Уже как в поля выехали – спросил Олег Иваныч Епифана про баб-то. Епифан кваском подавился. Отрыгнув, рукой махнул да краской залился. А эти-то – Харлам с Онисимом – заржали враз, что твои кони! Епифан еще больше смутился. Он ведь только в битве храбр был да с бабами. А Харлам с Онисимом все больше над Епифаном изгалялись, подшучивали. Онисим даже наизусть чел что-то из номоканона – епитимейника – недаром староста. Слыхал про сию книжицу и Олег Иваныч, от Гришани еще. «Некоторая Заповедь» – один епитимейник назывался, который у Гришани был, – но много и других имелось. Епитимию – покаяние – налагали за прелюбодейства всякие. Типа:
А се грехи:
Прелюбодеяти в руку или во ино что от своея плоти.
Аще кто блуд сотворит со скотом.
Аще лазит жена на жену прелюбодейства для,
Аще лежати створит блуд жена сама в ся,
Или древом, или инем чим…
Гришаня-то епитимейник тот подале от глаз людских прятал. А эти-то наизусть шпарили, смеяся.
– О совокуплении, – нарочито гнусавым тоном рек Онисим: – Аще коя жены дитя родит, не совокуплятися с нею мужу сорок ден. Аще ли нетерпелив, то двадцать ден. Аще ли вельми нетерпелив, то двенадцать дней удержатися… Ты-то как у нас, Епифане? Вельми нетерпелив?
– Да ну вас, срамников, – отмахнулся вконец изведенный Епифан. Повернулся к Олегу Иванычу, поведал вкратце, что там за бабы к нему на посаде цеплялись.
– То гулящие жёнки, да и слободка такая же… Однако я уж три лета как там не бывал…
– Ага, «не бывал», – усмехнулся в усы Харлам. – А кто на той седмице шлялся?

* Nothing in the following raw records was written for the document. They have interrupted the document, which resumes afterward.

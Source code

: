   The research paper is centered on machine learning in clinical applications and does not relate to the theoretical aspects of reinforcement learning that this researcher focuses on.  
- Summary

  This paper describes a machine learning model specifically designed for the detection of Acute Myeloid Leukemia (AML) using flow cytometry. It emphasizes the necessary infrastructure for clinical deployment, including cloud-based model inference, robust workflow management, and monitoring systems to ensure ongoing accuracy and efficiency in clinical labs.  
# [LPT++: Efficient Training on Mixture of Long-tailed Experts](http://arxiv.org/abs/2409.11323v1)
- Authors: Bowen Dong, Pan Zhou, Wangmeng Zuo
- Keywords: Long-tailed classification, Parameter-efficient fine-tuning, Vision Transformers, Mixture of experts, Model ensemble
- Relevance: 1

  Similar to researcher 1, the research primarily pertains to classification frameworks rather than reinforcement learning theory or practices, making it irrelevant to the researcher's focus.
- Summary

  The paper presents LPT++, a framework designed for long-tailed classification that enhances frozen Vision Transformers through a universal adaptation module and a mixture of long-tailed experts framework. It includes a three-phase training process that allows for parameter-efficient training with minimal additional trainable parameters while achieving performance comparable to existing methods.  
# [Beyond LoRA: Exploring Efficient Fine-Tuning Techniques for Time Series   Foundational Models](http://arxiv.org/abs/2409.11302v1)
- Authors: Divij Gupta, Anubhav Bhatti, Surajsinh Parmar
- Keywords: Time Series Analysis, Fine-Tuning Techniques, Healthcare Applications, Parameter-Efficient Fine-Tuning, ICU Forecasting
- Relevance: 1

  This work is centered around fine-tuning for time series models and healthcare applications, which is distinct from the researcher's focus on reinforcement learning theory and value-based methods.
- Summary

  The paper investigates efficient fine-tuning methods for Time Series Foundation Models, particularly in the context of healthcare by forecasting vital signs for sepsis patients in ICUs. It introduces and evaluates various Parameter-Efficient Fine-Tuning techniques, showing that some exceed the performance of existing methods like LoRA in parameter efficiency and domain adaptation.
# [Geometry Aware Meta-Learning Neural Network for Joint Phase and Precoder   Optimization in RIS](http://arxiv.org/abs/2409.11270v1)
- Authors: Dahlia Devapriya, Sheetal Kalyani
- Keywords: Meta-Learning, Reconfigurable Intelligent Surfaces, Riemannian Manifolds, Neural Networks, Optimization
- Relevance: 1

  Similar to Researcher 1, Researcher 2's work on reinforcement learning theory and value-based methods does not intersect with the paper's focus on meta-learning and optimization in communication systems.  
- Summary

– И не туда вовсе. Хозяин, Силантий Акимыч, за брони чинить послал, на Кузнецкий. За тем и ездил…
– И чрез трое ден вернулся.
Проехав поля, в лес въехали. Синий лес, буреломистый, страшный. Черным местные тот лес прозывали. Самое пристанище для разного нехорошего люда. Харлам на солнце покосился задумчиво – садилось солнце-то, вот-вот за дальнюю рощу закатится. А темнеет быстро – не лето, чай.
Подогнали коней, прикрикнули.
– Посматривай, Олег Иваныч, – предупредил Харлам, настороженно к чему-то прислушиваясь. Онисим с Епифаном вытащили из-под сена кривые татарские сабли. Кровавым светом вспыхнули клинки в лучах заходящего солнца. Где-то – казалось, рядом – заржали кони.
– Неужто не пронесет в этот раз, Господи? – шепотом произнес Харлам и перекрестился.
Ржание доносилось слева, из сосняка. Нет, вот и справа, за буераками… и сзади, с орешника… от болотины…
Впряженная в телегу пегая кобыла вдруг встрепенулась, словно почуяла волка. Остальные кони обеспокоенно прядали ушами. Узкая дорога впереди, казалось, проваливалась, исчезая в заросшей чертополохом и кустарником балке, темной из-за вплотную обступивших ее сосен. Не лежало почему-то сердце у Олега Иваныча к этой балке, ох, не лежало!